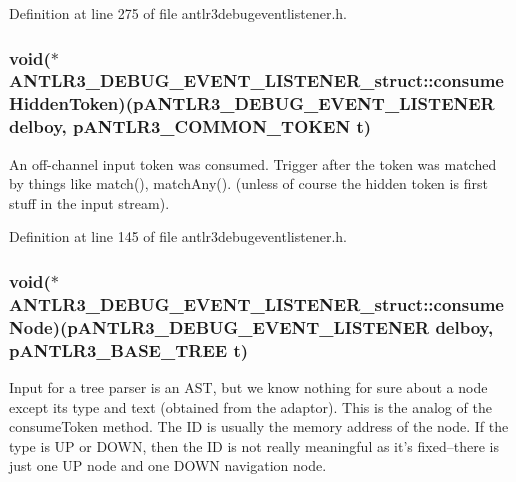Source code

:Definition at line 275 of file antlr3debugeventlistener.\-h.

\hypertarget{struct_a_n_t_l_r3___d_e_b_u_g___e_v_e_n_t___l_i_s_t_e_n_e_r__struct_aeebd35a1758f4bd8a1ebe87a754181ec}{
\subsubsection[{consume\-Hidden\-Token}]{\setlength{\rightskip}{0pt plus 5cm}void($\ast$ A\-N\-T\-L\-R3\-\_\-\-D\-E\-B\-U\-G\-\_\-\-E\-V\-E\-N\-T\-\_\-\-L\-I\-S\-T\-E\-N\-E\-R\-\_\-struct\-::consume\-Hidden\-Token)({\bf p\-A\-N\-T\-L\-R3\-\_\-\-D\-E\-B\-U\-G\-\_\-\-E\-V\-E\-N\-T\-\_\-\-L\-I\-S\-T\-E\-N\-E\-R} delboy, {\bf p\-A\-N\-T\-L\-R3\-\_\-\-C\-O\-M\-M\-O\-N\-\_\-\-T\-O\-K\-E\-N} {\bf t})}}\label{struct_a_n_t_l_r3___d_e_b_u_g___e_v_e_n_t___l_i_s_t_e_n_e_r__struct_aeebd35a1758f4bd8a1ebe87a754181ec}
An off-\/channel input token was consumed. Trigger after the token was matched by things like match(), match\-Any(). (unless of course the hidden token is first stuff in the input stream). 

Definition at line 145 of file antlr3debugeventlistener.\-h.

\hypertarget{struct_a_n_t_l_r3___d_e_b_u_g___e_v_e_n_t___l_i_s_t_e_n_e_r__struct_ab69667e7adf4eb6f3ada9e47a851402b}{
\subsubsection[{consume\-Node}]{\setlength{\rightskip}{0pt plus 5cm}void($\ast$ A\-N\-T\-L\-R3\-\_\-\-D\-E\-B\-U\-G\-\_\-\-E\-V\-E\-N\-T\-\_\-\-L\-I\-S\-T\-E\-N\-E\-R\-\_\-struct\-::consume\-Node)({\bf p\-A\-N\-T\-L\-R3\-\_\-\-D\-E\-B\-U\-G\-\_\-\-E\-V\-E\-N\-T\-\_\-\-L\-I\-S\-T\-E\-N\-E\-R} delboy, {\bf p\-A\-N\-T\-L\-R3\-\_\-\-B\-A\-S\-E\-\_\-\-T\-R\-E\-E} {\bf t})}}\label{struct_a_n_t_l_r3___d_e_b_u_g___e_v_e_n_t___l_i_s_t_e_n_e_r__struct_ab69667e7adf4eb6f3ada9e47a851402b}
Input for a tree parser is an A\-S\-T, but we know nothing for sure about a node except its type and text (obtained from the adaptor). This is the analog of the consume\-Token method. The I\-D is usually the memory address of the node. If the type is U\-P or D\-O\-W\-N, then the I\-D is not really meaningful as it's fixed--there is just one U\-P node and one D\-O\-W\-N navigation node.

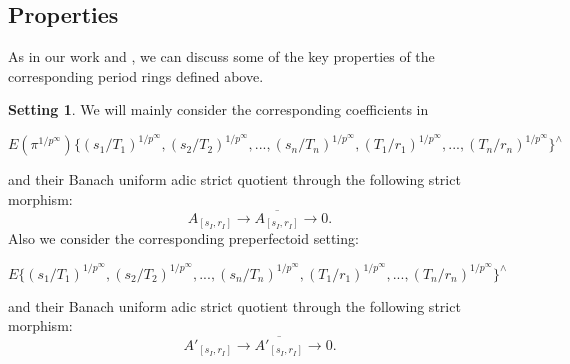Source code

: \documentclass[12pt]{amsart}
\newtheorem{proposition}[theorem]{Proposition}
\theoremstyle{definition}
\numberwithin{equation}{section}
\newtheorem{setting}[theorem]{Setting}
\begin{document}

\subsection{Properties}



\indent As in our work \cite{T2} and \cite{KL2}, we can discuss some of the key properties of the corresponding period rings defined above. 


\begin{setting}
We will mainly consider the corresponding coefficients in 
\begin{center}
$E(\pi^{1/p^\infty})\{(s_1/T_1)^{1/p^\infty},(s_2/T_2)^{1/p^\infty},...,(s_n/T_n)^{1/p^\infty},(T_1/r_1)^{1/p^\infty},...,(T_n/r_n)^{1/p^\infty}\}^\wedge$ 
\end{center}
and their Banach uniform adic strict quotient through the following strict morphism:
\begin{displaymath}
A_{[s_I,r_I]}\rightarrow \overline{A_{[s_I,r_I]}}\rightarrow 0.	
\end{displaymath}
Also we consider the corresponding preperfectoid setting:
\begin{center}
$E\{(s_1/T_1)^{1/p^\infty},(s_2/T_2)^{1/p^\infty},...,(s_n/T_n)^{1/p^\infty},(T_1/r_1)^{1/p^\infty},...,(T_n/r_n)^{1/p^\infty}\}^\wedge$ 
\end{center}
and their Banach uniform adic strict quotient through the following strict morphism:
\begin{displaymath}
A'_{[s_I,r_I]}\rightarrow \overline{A'_{[s_I,r_I]}}\rightarrow 0.	
\end{displaymath} 
 	
\end{setting}



	


	
\end{document}
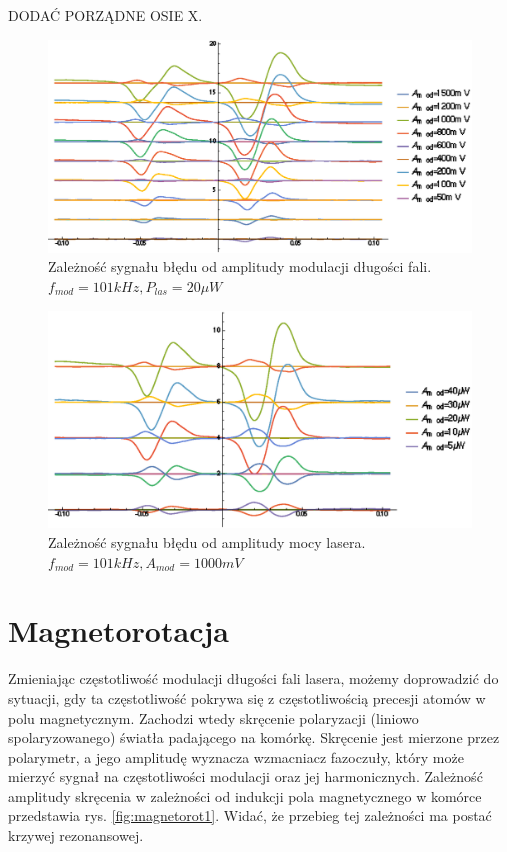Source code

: \documentclass[a4paper,10pt]{article}
\begin{document}
DODAĆ PORZĄDNE OSIE X.

\begin{figure}[h!]
\centering
 \includegraphics[width=\textwidth]{panoramy_1H_oda.eps}
 \caption{Zależność sygnału błędu od amplitudy modulacji długości fali. $f_{mod}=101kHz, P_{las}=20 \mu W$}
 \label{fig:panoda}
\end{figure}

\begin{figure}[h!]
\centering
 \includegraphics[width=\textwidth]{panoramy_1H_odp.eps}
 \caption{Zależność sygnału błędu od amplitudy mocy lasera. $f_{mod}=101kHz, A_{mod}=1000mV$}
 \label{fig:panodp}
\end{figure}

\section{Magnetorotacja}
\label{sec:magnetorotacja}


Zmieniając częstotliwość modulacji długości fali lasera, możemy doprowadzić do sytuacji, gdy ta częstotliwość pokrywa się z częstotliwością precesji atomów w polu magnetycznym.
Zachodzi wtedy skręcenie polaryzacji (liniowo spolaryzowanego) światła padającego na komórkę. Skręcenie jest mierzone przez polarymetr, a jego amplitudę wyznacza wzmacniacz fazoczuły, który może mierzyć sygnał na częstotliwości modulacji oraz jej harmonicznych. Zależność amplitudy skręcenia w zależności od indukcji pola magnetycznego w komórce przedstawia rys. \ref{fig:magnetorot1}. Widać, że przebieg tej zależności ma postać krzywej rezonansowej.
\end{document}
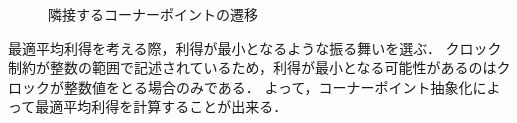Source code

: \documentclass{ieicej}
\begin{document}
\begin{figure}[htbp]
	\begin{center}
		\caption{隣接するコーナーポイントの遷移}
		\label{fg:corner_point}
	\end{center}
\end{figure}



最適平均利得を考える際，利得が最小となるような振る舞いを選ぶ．
クロック制約が整数の範囲で記述されているため，利得が最小となる可能性があるのはクロックが整数値をとる場合のみである．
よって，コーナーポイント抽象化によって最適平均利得を計算することが出来る．



\ack %

%
%
\begin{thebibliography}{99}%
\bibitem{}
\end{thebibliography}

\appendix
\section{}

\begin{biography}
\end{biography}
\end{document}
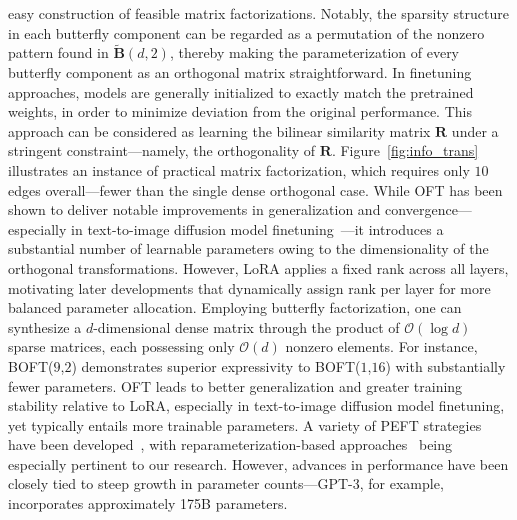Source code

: easy construction of feasible matrix factorizations. Notably, the sparsity structure in each butterfly component can be regarded as a permutation of the nonzero pattern found in $\tilde{\bm{B}}(d,2)$, thereby making the parameterization of every butterfly component as an orthogonal matrix straightforward. In finetuning approaches, models are generally initialized to exactly match the pretrained weights, in order to minimize deviation from the original performance. This approach can be considered as learning the bilinear similarity matrix $\bm{R}$ under a stringent constraint—namely, the orthogonality of $\bm{R}$. Figure~\ref{fig:info_trans} illustrates an instance of practical matrix factorization, which requires only $10$ edges overall—fewer than the single dense orthogonal case. While OFT has been shown to deliver notable improvements in generalization and convergence—especially in text-to-image diffusion model finetuning~\cite{qiu2023controlling}—it introduces a substantial number of learnable parameters owing to the dimensionality of the orthogonal transformations. However, LoRA applies a fixed rank across all layers, motivating later developments \cite{zhang2022adaptive,valipour2022dylora,zhang2023increlora} that dynamically assign rank per layer for more balanced parameter allocation. Employing butterfly factorization, one can synthesize a $d$-dimensional dense matrix through the product of $\mathcal{O}(\log d)$ sparse matrices, each possessing only $\mathcal{O}(d)$ nonzero elements. For instance, BOFT($9$,$2$) demonstrates superior expressivity to BOFT($1$,$16$) with substantially fewer parameters. OFT leads to better generalization and greater training stability relative to LoRA, especially in text-to-image diffusion model finetuning, yet typically entails more trainable parameters. A variety of PEFT strategies have been developed~\cite{houlsby2019parameter,aghajanyan2020intrinsic,hulora2022,edalati2022krona,wang2022adamix,gheini2021cross,zaken2022bitfit,guo2020parameter,sung2021training,ansell2022composable,lester2021power,li2021prefix,vu2022spot,he2021towards,mao2021unipelt,karimi2021compacter,liu2022few,sung2022lst,chen2022parameter,jia2022visual,chen2022adaptformer,zhang2022neural,jie2023fact,lian2022scaling,luo2023towards}, with reparameterization-based approaches~\cite{aghajanyan2020intrinsic,hulora2022,edalati2022krona} being especially pertinent to our research. However, advances in performance have been closely tied to steep growth in parameter counts—GPT-3, for example, incorporates approximately 175B parameters. 
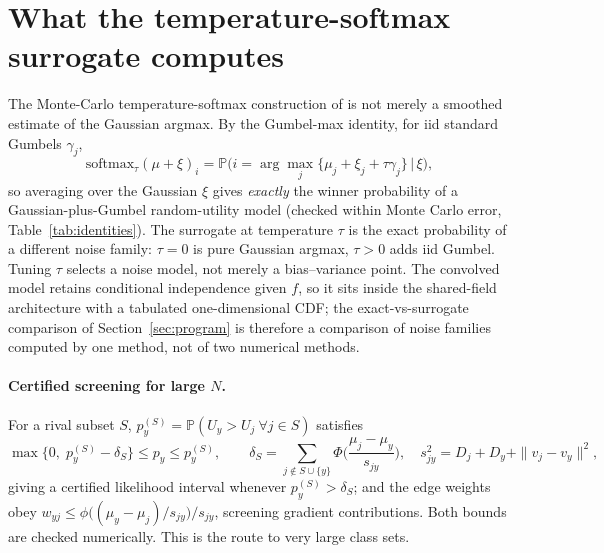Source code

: \documentclass[11pt]{article}
\theoremstyle{remark}
\newcommand{\Prob}{\mathbb{P}}
\begin{document}
\section{What the temperature-softmax surrogate computes}
\label{sec:surrogate}

The Monte-Carlo temperature-softmax construction of
\citet{collier2021} is not merely a smoothed estimate of the Gaussian
argmax. By the Gumbel-max identity, for iid standard Gumbels
$\gamma_j$,
\[
\mathrm{softmax}_\tau(\mu + \xi)_i
= \Prob\big(i = \arg\max_j \{\mu_j + \xi_j + \tau \gamma_j\} \,\big|\,
\xi\big),
\]
so averaging over the Gaussian $\xi$ gives \emph{exactly} the winner
probability of a Gaussian-plus-Gumbel random-utility model
(checked within Monte Carlo error, Table~\ref{tab:identities}). The
surrogate at temperature $\tau$ is the exact probability of a different
noise family: $\tau = 0$ is pure Gaussian argmax, $\tau > 0$ adds iid
Gumbel. Tuning $\tau$ selects a noise model, not merely a
bias--variance point. The convolved model retains conditional
independence given $f$, so it sits inside the shared-field architecture
with a tabulated one-dimensional CDF; the exact-vs-surrogate comparison
of Section~\ref{sec:program} is therefore a comparison of noise
families computed by one method, not of two numerical methods.

\paragraph{Certified screening for large $N$.} For a rival subset $S$,
$p_y^{(S)} = \Prob(U_y > U_j\ \forall j \in S)$ satisfies
\[
\max\{0,\; p_y^{(S)} - \delta_S\} \le p_y \le p_y^{(S)}, \qquad
\delta_S = \sum_{j \notin S \cup \{y\}} \Phi\Big( \frac{\mu_j -
\mu_y}{s_{jy}} \Big), \quad s_{jy}^2 = D_j + D_y + \|v_j - v_y\|^2,
\]
giving a certified likelihood interval whenever $p_y^{(S)} > \delta_S$;
and the edge weights obey $w_{yj} \le \phi\big((\mu_y -
\mu_j)/s_{jy}\big)/s_{jy}$, screening gradient contributions. Both
bounds are checked numerically. This is the route to very large class
sets.
\end{document}
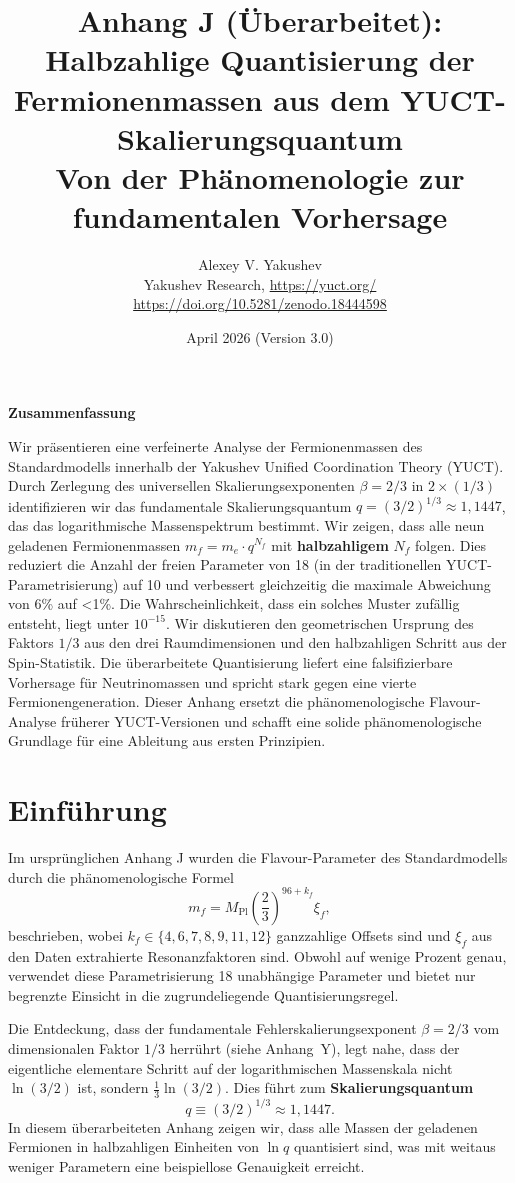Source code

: \documentclass[12pt,a4paper]{article}
\title{\textbf{Anhang J (Überarbeitet): Halbzahlige Quantisierung der Fermionenmassen aus dem YUCT-Skalierungsquantum}\\
	\vspace{0.5cm}
	\large Von der Phänomenologie zur fundamentalen Vorhersage}
\author{Alexey V. Yakushev\\
	\vspace{0.5cm}
	Yakushev Research, \url{https://yuct.org/}\\
	\url{https://doi.org/10.5281/zenodo.18444598}}
\date{April 2026 (Version 3.0)}
\begin{document}
	
	\maketitle
	\vspace{0.5cm}
	\noindent\textbf{Zusammenfassung}
	
	\noindent
	Wir präsentieren eine verfeinerte Analyse der Fermionenmassen des Standardmodells innerhalb der Yakushev Unified Coordination Theory (YUCT). Durch Zerlegung des universellen Skalierungsexponenten \(\beta = 2/3\) in \(2 \times (1/3)\) identifizieren wir das fundamentale Skalierungsquantum \(q = (3/2)^{1/3} \approx 1,1447\), das das logarithmische Massenspektrum bestimmt. Wir zeigen, dass alle neun geladenen Fermionenmassen \(m_f = m_e \cdot q^{N_f}\) mit \textbf{halbzahligem} \(N_f\) folgen. Dies reduziert die Anzahl der freien Parameter von 18 (in der traditionellen YUCT-Parametrisierung) auf 10 und verbessert gleichzeitig die maximale Abweichung von 6\% auf <1\%. Die Wahrscheinlichkeit, dass ein solches Muster zufällig entsteht, liegt unter \(10^{-15}\). Wir diskutieren den geometrischen Ursprung des Faktors \(1/3\) aus den drei Raumdimensionen und den halbzahligen Schritt aus der Spin-Statistik. Die überarbeitete Quantisierung liefert eine falsifizierbare Vorhersage für Neutrinomassen und spricht stark gegen eine vierte Fermionengeneration. Dieser Anhang ersetzt die phänomenologische Flavour-Analyse früherer YUCT-Versionen und schafft eine solide phänomenologische Grundlage für eine Ableitung aus ersten Prinzipien.
	
	\vspace{0.5cm}
	\newpage
	
	\section{Einführung}
	
	Im ursprünglichen Anhang J wurden die Flavour-Parameter des Standardmodells durch die phänomenologische Formel
	\begin{equation}
		m_f = M_{\mathrm{Pl}} \left( \frac{2}{3} \right)^{96 + k_f} \xi_f,
		\label{eq:old}
	\end{equation}
	beschrieben, wobei \(k_f \in \{4,6,7,8,9,11,12\}\) ganzzahlige Offsets sind und \(\xi_f\) aus den Daten extrahierte Resonanzfaktoren sind. Obwohl auf wenige Prozent genau, verwendet diese Parametrisierung 18 unabhängige Parameter und bietet nur begrenzte Einsicht in die zugrundeliegende Quantisierungsregel.
	
	Die Entdeckung, dass der fundamentale Fehlerskalierungsexponent \(\beta = 2/3\) vom dimensionalen Faktor \(1/3\) herrührt (siehe Anhang~Y), legt nahe, dass der eigentliche elementare Schritt auf der logarithmischen Massenskala nicht \(\ln(3/2)\) ist, sondern \(\frac{1}{3}\ln(3/2)\). Dies führt zum \textbf{Skalierungsquantum}
	\begin{equation}
		q \equiv (3/2)^{1/3} \approx 1,1447.
	\end{equation}
	In diesem überarbeiteten Anhang zeigen wir, dass alle Massen der geladenen Fermionen in halbzahligen Einheiten von \(\ln q\) quantisiert sind, was mit weitaus weniger Parametern eine beispiellose Genauigkeit erreicht.
	
\end{document}
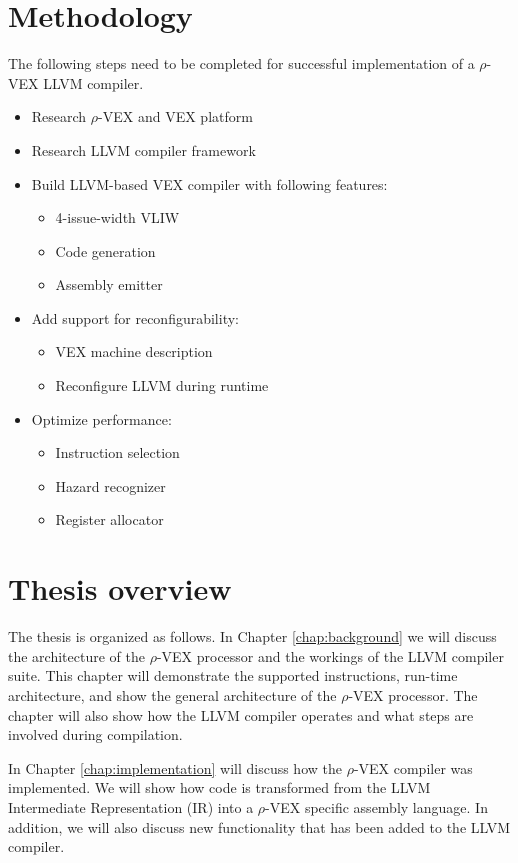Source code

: \section{Methodology}
The following steps need to be completed for successful implementation of a $\rho$-VEX LLVM compiler.
\begin{itemize}
	\item Research $\rho$-VEX and VEX platform
	\item Research LLVM compiler framework
	\item Build LLVM-based VEX compiler with following features:
	\begin{itemize}
		\item 4-issue-width VLIW
		\item Code generation
		\item Assembly emitter
	\end{itemize}
	\item Add support for reconfigurability:
		\begin{itemize}
			\item VEX machine description
			\item Reconfigure LLVM during runtime
		\end{itemize}	
	\item Optimize performance:
	\begin{itemize}
		\item Instruction selection
		\item Hazard recognizer
		\item Register allocator
	\end{itemize}	
\end{itemize}




\section{Thesis overview}
The thesis is organized as follows. 
In Chapter \ref{chap:background} we will discuss the architecture of the $\rho$-VEX processor and the workings of the LLVM compiler suite. This chapter will demonstrate the supported instructions, run-time architecture, and show the general architecture of the $\rho$-VEX processor. The chapter will also show how the LLVM compiler operates and what steps are involved during compilation.

In Chapter \ref{chap:implementation} will discuss how the $\rho$-VEX compiler was implemented. We will show how code is transformed from the LLVM Intermediate Representation (IR) into a $\rho$-VEX specific assembly language. In addition, we will also discuss new functionality that has been added to the LLVM compiler.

◇ ◇ ◇

*WORK TASK:* Please find all lines of the entries that hold the string "argmax" and copy them.

*REPLY TO THE EXERCISE:*
argmax. By the Gumbel-max identity, for iid standard Gumbels
noise family: $\tau = 0$ is pure Gaussian argmax, $\tau > 0$ adds iid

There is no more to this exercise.